TASK
Counting only lines below that hold "transfer", give the total alone.

Records contained in a dataset
= = = = = = =
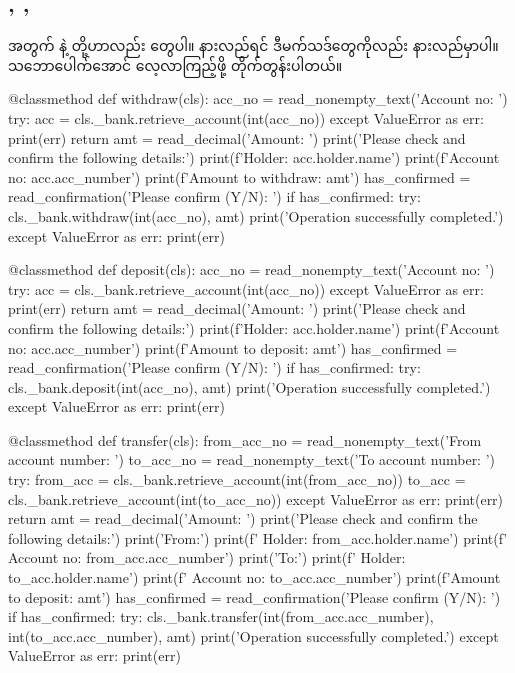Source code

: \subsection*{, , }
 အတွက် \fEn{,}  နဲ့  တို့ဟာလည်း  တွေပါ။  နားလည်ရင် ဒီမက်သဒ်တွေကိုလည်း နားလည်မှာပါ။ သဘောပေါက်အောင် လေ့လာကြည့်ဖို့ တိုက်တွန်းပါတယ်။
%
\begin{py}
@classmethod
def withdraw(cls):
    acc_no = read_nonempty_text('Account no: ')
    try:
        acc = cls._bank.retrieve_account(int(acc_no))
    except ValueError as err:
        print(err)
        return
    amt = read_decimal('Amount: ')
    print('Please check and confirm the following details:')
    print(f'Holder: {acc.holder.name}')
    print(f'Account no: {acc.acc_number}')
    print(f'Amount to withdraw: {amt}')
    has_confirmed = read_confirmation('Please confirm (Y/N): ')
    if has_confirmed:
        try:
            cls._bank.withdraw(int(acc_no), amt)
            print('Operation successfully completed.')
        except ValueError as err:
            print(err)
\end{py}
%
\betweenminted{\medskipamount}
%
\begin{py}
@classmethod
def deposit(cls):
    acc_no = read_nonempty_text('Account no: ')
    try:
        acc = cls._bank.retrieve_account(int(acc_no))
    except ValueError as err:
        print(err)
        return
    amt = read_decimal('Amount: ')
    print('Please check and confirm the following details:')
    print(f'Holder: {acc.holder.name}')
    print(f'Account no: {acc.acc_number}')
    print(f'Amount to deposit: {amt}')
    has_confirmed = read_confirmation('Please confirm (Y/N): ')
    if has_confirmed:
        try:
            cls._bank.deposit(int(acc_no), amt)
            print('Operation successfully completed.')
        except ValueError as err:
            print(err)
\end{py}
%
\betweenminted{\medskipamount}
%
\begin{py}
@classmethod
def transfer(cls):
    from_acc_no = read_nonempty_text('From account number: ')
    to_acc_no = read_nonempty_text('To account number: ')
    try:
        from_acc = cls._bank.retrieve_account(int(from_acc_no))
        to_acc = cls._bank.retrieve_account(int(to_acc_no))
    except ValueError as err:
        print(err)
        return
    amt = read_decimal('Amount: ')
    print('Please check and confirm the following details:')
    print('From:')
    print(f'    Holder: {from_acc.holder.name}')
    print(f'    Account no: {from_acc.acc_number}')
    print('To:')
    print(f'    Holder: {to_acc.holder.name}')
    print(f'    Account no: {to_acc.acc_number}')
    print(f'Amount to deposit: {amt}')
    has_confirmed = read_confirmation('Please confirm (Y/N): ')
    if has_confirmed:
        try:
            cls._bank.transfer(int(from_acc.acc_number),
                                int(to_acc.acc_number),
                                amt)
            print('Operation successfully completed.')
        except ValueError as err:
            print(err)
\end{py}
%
= = = = = = =
TASK RESULT
2